**PROBLEM**
The lines that make up this material should each be returned exactly.

**LISTED RECORDS**
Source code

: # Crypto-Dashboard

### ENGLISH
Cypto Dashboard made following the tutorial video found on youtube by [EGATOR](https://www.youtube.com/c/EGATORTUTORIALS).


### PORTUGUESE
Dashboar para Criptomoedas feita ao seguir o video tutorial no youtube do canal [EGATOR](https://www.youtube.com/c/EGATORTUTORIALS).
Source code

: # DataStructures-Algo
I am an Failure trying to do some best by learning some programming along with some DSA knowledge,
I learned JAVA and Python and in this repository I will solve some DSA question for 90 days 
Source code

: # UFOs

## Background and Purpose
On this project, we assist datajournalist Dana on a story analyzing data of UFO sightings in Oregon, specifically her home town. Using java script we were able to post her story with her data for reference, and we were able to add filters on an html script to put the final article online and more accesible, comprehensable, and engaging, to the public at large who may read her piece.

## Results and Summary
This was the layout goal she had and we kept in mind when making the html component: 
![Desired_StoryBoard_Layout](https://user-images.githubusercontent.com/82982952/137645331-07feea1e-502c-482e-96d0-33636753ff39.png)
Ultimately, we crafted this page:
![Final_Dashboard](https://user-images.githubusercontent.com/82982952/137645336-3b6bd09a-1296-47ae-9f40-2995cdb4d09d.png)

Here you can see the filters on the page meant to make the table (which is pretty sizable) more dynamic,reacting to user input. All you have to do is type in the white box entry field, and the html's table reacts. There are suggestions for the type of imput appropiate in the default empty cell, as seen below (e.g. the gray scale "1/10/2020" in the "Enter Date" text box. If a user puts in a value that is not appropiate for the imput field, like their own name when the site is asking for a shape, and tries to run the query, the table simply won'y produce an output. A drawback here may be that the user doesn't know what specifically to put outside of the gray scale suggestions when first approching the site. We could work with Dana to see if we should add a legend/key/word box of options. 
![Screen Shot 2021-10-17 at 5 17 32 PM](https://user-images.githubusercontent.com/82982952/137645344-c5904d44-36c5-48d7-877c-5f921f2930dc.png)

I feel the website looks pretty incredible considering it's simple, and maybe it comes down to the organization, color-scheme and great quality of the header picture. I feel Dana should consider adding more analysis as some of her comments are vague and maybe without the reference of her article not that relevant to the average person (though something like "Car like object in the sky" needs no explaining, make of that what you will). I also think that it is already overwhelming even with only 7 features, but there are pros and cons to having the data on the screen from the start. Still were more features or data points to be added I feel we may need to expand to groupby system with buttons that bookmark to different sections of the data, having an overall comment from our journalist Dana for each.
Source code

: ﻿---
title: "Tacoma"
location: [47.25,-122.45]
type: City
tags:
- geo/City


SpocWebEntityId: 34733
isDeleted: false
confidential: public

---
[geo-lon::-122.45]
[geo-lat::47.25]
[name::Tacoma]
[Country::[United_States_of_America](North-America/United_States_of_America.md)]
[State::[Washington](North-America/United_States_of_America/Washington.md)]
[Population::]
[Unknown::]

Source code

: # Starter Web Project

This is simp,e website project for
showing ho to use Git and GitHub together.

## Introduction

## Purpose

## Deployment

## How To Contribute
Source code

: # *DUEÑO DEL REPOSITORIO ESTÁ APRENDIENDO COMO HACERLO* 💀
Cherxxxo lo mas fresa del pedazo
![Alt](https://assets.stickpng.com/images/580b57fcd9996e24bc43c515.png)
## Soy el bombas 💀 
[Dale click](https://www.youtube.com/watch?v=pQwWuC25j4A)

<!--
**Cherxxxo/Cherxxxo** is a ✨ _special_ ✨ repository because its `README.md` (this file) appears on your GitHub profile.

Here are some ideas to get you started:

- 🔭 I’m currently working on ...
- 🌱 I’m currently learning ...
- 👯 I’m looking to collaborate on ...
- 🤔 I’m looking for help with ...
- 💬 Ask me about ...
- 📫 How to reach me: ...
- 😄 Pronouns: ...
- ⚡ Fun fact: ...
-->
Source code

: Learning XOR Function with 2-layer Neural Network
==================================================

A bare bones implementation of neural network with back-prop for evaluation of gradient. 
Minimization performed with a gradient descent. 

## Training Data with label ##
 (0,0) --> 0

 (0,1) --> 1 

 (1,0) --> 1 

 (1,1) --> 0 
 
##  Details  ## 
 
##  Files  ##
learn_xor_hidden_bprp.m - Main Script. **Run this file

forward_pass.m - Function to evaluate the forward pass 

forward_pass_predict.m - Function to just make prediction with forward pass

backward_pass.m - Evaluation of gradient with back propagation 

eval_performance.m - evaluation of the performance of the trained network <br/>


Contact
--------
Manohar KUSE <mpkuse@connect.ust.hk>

**RESPONSE TO THIS TASK**
Source code

: # Crypto-Dashboard

### ENGLISH
Cypto Dashboard made following the tutorial video found on youtube by [EGATOR](https://www.youtube.com/c/EGATORTUTORIALS).


### PORTUGUESE
Dashboar para Criptomoedas feita ao seguir o video tutorial no youtube do canal [EGATOR](https://www.youtube.com/c/EGATORTUTORIALS).
Source code

: # DataStructures-Algo
I am an Failure trying to do some best by learning some programming along with some DSA knowledge,
I learned JAVA and Python and in this repository I will solve some DSA question for 90 days 
Source code

: # UFOs

## Background and Purpose
On this project, we assist datajournalist Dana on a story analyzing data of UFO sightings in Oregon, specifically her home town. Using java script we were able to post her story with her data for reference, and we were able to add filters on an html script to put the final article online and more accesible, comprehensable, and engaging, to the public at large who may read her piece.

## Results and Summary
This was the layout goal she had and we kept in mind when making the html component: 
![Desired_StoryBoard_Layout](https://user-images.githubusercontent.com/82982952/137645331-07feea1e-502c-482e-96d0-33636753ff39.png)
Ultimately, we crafted this page:
![Final_Dashboard](https://user-images.githubusercontent.com/82982952/137645336-3b6bd09a-1296-47ae-9f40-2995cdb4d09d.png)

Here you can see the filters on the page meant to make the table (which is pretty sizable) more dynamic,reacting to user input. All you have to do is type in the white box entry field, and the html's table reacts. There are suggestions for the type of imput appropiate in the default empty cell, as seen below (e.g. the gray scale "1/10/2020" in the "Enter Date" text box. If a user puts in a value that is not appropiate for the imput field, like their own name when the site is asking for a shape, and tries to run the query, the table simply won'y produce an output. A drawback here may be that the user doesn't know what specifically to put outside of the gray scale suggestions when first approching the site. We could work with Dana to see if we should add a legend/key/word box of options. 
![Screen Shot 2021-10-17 at 5 17 32 PM](https://user-images.githubusercontent.com/82982952/137645344-c5904d44-36c5-48d7-877c-5f921f2930dc.png)

I feel the website looks pretty incredible considering it's simple, and maybe it comes down to the organization, color-scheme and great quality of the header picture. I feel Dana should consider adding more analysis as some of her comments are vague and maybe without the reference of her article not that relevant to the average person (though something like "Car like object in the sky" needs no explaining, make of that what you will). I also think that it is already overwhelming even with only 7 features, but there are pros and cons to having the data on the screen from the start. Still were more features or data points to be added I feel we may need to expand to groupby system with buttons that bookmark to different sections of the data, having an overall comment from our journalist Dana for each.
Source code

: ﻿---
title: "Tacoma"
location: [47.25,-122.45]
type: City
tags:
- geo/City


SpocWebEntityId: 34733
isDeleted: false
confidential: public

---
[geo-lon::-122.45]
[geo-lat::47.25]
[name::Tacoma]
[Country::[United_States_of_America](North-America/United_States_of_America.md)]
[State::[Washington](North-America/United_States_of_America/Washington.md)]
[Population::]
[Unknown::]

Source code

: # Starter Web Project

This is simp,e website project for
showing ho to use Git and GitHub together.

## Introduction

## Purpose

## Deployment

## How To Contribute
Source code

: # *DUEÑO DEL REPOSITORIO ESTÁ APRENDIENDO COMO HACERLO* 💀
Cherxxxo lo mas fresa del pedazo
![Alt](https://assets.stickpng.com/images/580b57fcd9996e24bc43c515.png)
## Soy el bombas 💀 
[Dale click](https://www.youtube.com/watch?v=pQwWuC25j4A)

<!--
**Cherxxxo/Cherxxxo** is a ✨ _special_ ✨ repository because its `README.md` (this file) appears on your GitHub profile.

Here are some ideas to get you started:

- 🔭 I’m currently working on ...
- 🌱 I’m currently learning ...
- 👯 I’m looking to collaborate on ...
- 🤔 I’m looking for help with ...
- 💬 Ask me about ...
- 📫 How to reach me: ...
- 😄 Pronouns: ...
- ⚡ Fun fact: ...
-->
Source code

: Learning XOR Function with 2-layer Neural Network
==================================================

A bare bones implementation of neural network with back-prop for evaluation of gradient. 
Minimization performed with a gradient descent. 

## Training Data with label ##
 (0,0) --> 0

 (0,1) --> 1 

 (1,0) --> 1 

 (1,1) --> 0 
 
##  Details  ## 
 
##  Files  ##
learn_xor_hidden_bprp.m - Main Script. **Run this file

forward_pass.m - Function to evaluate the forward pass 

forward_pass_predict.m - Function to just make prediction with forward pass

backward_pass.m - Evaluation of gradient with back propagation 

eval_performance.m - evaluation of the performance of the trained network <br/>


Contact
--------
Manohar KUSE <mpkuse@connect.ust.hk>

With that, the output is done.